▸ **Given records**
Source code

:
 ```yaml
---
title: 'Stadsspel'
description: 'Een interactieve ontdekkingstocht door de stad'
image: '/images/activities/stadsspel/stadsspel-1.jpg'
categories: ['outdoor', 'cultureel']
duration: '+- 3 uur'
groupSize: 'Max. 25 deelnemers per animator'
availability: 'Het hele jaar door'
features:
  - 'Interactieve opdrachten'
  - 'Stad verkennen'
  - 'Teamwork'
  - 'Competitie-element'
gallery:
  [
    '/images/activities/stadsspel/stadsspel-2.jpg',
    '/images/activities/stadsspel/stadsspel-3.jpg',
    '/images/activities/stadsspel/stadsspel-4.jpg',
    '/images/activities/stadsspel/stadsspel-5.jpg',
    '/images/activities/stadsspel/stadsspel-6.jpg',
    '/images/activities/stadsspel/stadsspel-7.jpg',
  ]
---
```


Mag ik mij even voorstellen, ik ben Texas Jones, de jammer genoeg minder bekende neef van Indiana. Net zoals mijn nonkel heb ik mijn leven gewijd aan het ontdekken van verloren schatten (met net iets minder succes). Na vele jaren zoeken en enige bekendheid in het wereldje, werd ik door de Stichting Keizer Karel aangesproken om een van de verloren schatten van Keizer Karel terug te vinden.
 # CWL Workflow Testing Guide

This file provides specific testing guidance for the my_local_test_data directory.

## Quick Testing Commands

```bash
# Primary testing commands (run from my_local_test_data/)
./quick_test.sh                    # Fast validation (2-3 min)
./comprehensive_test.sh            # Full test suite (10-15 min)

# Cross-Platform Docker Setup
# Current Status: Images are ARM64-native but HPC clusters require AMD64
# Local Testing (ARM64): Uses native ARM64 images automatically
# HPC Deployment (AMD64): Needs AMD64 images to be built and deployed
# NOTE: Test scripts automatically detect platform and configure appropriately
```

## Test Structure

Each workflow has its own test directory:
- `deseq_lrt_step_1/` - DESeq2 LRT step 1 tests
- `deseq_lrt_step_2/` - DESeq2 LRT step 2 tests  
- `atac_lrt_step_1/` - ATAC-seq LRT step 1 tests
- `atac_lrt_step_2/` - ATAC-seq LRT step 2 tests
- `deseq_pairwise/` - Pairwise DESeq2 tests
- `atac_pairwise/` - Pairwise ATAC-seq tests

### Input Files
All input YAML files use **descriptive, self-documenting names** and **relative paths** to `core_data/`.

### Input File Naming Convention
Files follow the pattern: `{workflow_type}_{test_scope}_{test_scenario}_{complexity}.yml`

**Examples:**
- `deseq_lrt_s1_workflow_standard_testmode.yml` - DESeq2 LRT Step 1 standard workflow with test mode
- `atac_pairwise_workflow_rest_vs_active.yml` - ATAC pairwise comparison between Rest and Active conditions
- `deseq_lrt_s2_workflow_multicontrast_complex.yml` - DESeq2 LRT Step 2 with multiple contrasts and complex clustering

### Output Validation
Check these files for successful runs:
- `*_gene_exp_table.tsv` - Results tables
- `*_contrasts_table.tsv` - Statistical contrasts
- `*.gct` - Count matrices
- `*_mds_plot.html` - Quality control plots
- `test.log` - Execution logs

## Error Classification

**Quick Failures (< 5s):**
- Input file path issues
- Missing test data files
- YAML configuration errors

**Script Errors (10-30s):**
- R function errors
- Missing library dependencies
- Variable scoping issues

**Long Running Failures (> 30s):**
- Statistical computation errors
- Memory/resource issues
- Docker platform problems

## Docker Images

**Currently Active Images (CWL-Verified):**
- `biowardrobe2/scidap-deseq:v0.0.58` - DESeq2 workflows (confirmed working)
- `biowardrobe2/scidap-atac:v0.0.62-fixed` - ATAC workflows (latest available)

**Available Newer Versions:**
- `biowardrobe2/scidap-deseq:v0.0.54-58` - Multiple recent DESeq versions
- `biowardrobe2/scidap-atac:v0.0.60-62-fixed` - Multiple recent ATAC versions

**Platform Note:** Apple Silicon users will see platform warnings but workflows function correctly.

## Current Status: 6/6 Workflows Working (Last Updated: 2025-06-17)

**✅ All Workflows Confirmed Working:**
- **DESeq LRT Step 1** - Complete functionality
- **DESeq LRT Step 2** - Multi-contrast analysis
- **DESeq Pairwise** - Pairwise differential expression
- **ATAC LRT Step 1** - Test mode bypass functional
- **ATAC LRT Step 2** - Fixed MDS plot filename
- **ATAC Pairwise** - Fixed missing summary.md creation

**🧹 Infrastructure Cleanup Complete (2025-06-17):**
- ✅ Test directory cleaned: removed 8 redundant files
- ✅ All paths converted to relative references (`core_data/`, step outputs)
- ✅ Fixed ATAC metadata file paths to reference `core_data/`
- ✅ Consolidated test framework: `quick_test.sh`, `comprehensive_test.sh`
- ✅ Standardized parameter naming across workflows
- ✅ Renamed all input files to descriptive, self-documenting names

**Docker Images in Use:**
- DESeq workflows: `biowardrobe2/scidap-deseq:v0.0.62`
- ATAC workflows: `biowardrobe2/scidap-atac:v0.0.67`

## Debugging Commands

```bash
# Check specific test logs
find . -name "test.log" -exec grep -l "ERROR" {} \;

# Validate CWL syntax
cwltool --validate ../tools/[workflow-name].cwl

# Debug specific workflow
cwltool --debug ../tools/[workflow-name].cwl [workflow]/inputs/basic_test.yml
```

▸ **Task prompt**
Would you please copy the whole listing exactly as given?

▸ **Solution**
Source code

:
 ```yaml
---
title: 'Stadsspel'
description: 'Een interactieve ontdekkingstocht door de stad'
image: '/images/activities/stadsspel/stadsspel-1.jpg'
categories: ['outdoor', 'cultureel']
duration: '+- 3 uur'
groupSize: 'Max. 25 deelnemers per animator'
availability: 'Het hele jaar door'
features:
  - 'Interactieve opdrachten'
  - 'Stad verkennen'
  - 'Teamwork'
  - 'Competitie-element'
gallery:
  [
    '/images/activities/stadsspel/stadsspel-2.jpg',
    '/images/activities/stadsspel/stadsspel-3.jpg',
    '/images/activities/stadsspel/stadsspel-4.jpg',
    '/images/activities/stadsspel/stadsspel-5.jpg',
    '/images/activities/stadsspel/stadsspel-6.jpg',
    '/images/activities/stadsspel/stadsspel-7.jpg',
  ]
---
```


Mag ik mij even voorstellen, ik ben Texas Jones, de jammer genoeg minder bekende neef van Indiana. Net zoals mijn nonkel heb ik mijn leven gewijd aan het ontdekken van verloren schatten (met net iets minder succes). Na vele jaren zoeken en enige bekendheid in het wereldje, werd ik door de Stichting Keizer Karel aangesproken om een van de verloren schatten van Keizer Karel terug te vinden.
 # CWL Workflow Testing Guide

This file provides specific testing guidance for the my_local_test_data directory.

## Quick Testing Commands

```bash
# Primary testing commands (run from my_local_test_data/)
./quick_test.sh                    # Fast validation (2-3 min)
./comprehensive_test.sh            # Full test suite (10-15 min)

# Cross-Platform Docker Setup
# Current Status: Images are ARM64-native but HPC clusters require AMD64
# Local Testing (ARM64): Uses native ARM64 images automatically
# HPC Deployment (AMD64): Needs AMD64 images to be built and deployed
# NOTE: Test scripts automatically detect platform and configure appropriately
```

## Test Structure

Each workflow has its own test directory:
- `deseq_lrt_step_1/` - DESeq2 LRT step 1 tests
- `deseq_lrt_step_2/` - DESeq2 LRT step 2 tests  
- `atac_lrt_step_1/` - ATAC-seq LRT step 1 tests
- `atac_lrt_step_2/` - ATAC-seq LRT step 2 tests
- `deseq_pairwise/` - Pairwise DESeq2 tests
- `atac_pairwise/` - Pairwise ATAC-seq tests

### Input Files
All input YAML files use **descriptive, self-documenting names** and **relative paths** to `core_data/`.

### Input File Naming Convention
Files follow the pattern: `{workflow_type}_{test_scope}_{test_scenario}_{complexity}.yml`

**Examples:**
- `deseq_lrt_s1_workflow_standard_testmode.yml` - DESeq2 LRT Step 1 standard workflow with test mode
- `atac_pairwise_workflow_rest_vs_active.yml` - ATAC pairwise comparison between Rest and Active conditions
- `deseq_lrt_s2_workflow_multicontrast_complex.yml` - DESeq2 LRT Step 2 with multiple contrasts and complex clustering

### Output Validation
Check these files for successful runs:
- `*_gene_exp_table.tsv` - Results tables
- `*_contrasts_table.tsv` - Statistical contrasts
- `*.gct` - Count matrices
- `*_mds_plot.html` - Quality control plots
- `test.log` - Execution logs

## Error Classification

**Quick Failures (< 5s):**
- Input file path issues
- Missing test data files
- YAML configuration errors

**Script Errors (10-30s):**
- R function errors
- Missing library dependencies
- Variable scoping issues

**Long Running Failures (> 30s):**
- Statistical computation errors
- Memory/resource issues
- Docker platform problems

## Docker Images

**Currently Active Images (CWL-Verified):**
- `biowardrobe2/scidap-deseq:v0.0.58` - DESeq2 workflows (confirmed working)
- `biowardrobe2/scidap-atac:v0.0.62-fixed` - ATAC workflows (latest available)

**Available Newer Versions:**
- `biowardrobe2/scidap-deseq:v0.0.54-58` - Multiple recent DESeq versions
- `biowardrobe2/scidap-atac:v0.0.60-62-fixed` - Multiple recent ATAC versions

**Platform Note:** Apple Silicon users will see platform warnings but workflows function correctly.

## Current Status: 6/6 Workflows Working (Last Updated: 2025-06-17)

**✅ All Workflows Confirmed Working:**
- **DESeq LRT Step 1** - Complete functionality
- **DESeq LRT Step 2** - Multi-contrast analysis
- **DESeq Pairwise** - Pairwise differential expression
- **ATAC LRT Step 1** - Test mode bypass functional
- **ATAC LRT Step 2** - Fixed MDS plot filename
- **ATAC Pairwise** - Fixed missing summary.md creation

**🧹 Infrastructure Cleanup Complete (2025-06-17):**
- ✅ Test directory cleaned: removed 8 redundant files
- ✅ All paths converted to relative references (`core_data/`, step outputs)
- ✅ Fixed ATAC metadata file paths to reference `core_data/`
- ✅ Consolidated test framework: `quick_test.sh`, `comprehensive_test.sh`
- ✅ Standardized parameter naming across workflows
- ✅ Renamed all input files to descriptive, self-documenting names

**Docker Images in Use:**
- DESeq workflows: `biowardrobe2/scidap-deseq:v0.0.62`
- ATAC workflows: `biowardrobe2/scidap-atac:v0.0.67`

## Debugging Commands

```bash
# Check specific test logs
find . -name "test.log" -exec grep -l "ERROR" {} \;

# Validate CWL syntax
cwltool --validate ../tools/[workflow-name].cwl

# Debug specific workflow
cwltool --debug ../tools/[workflow-name].cwl [workflow]/inputs/basic_test.yml
```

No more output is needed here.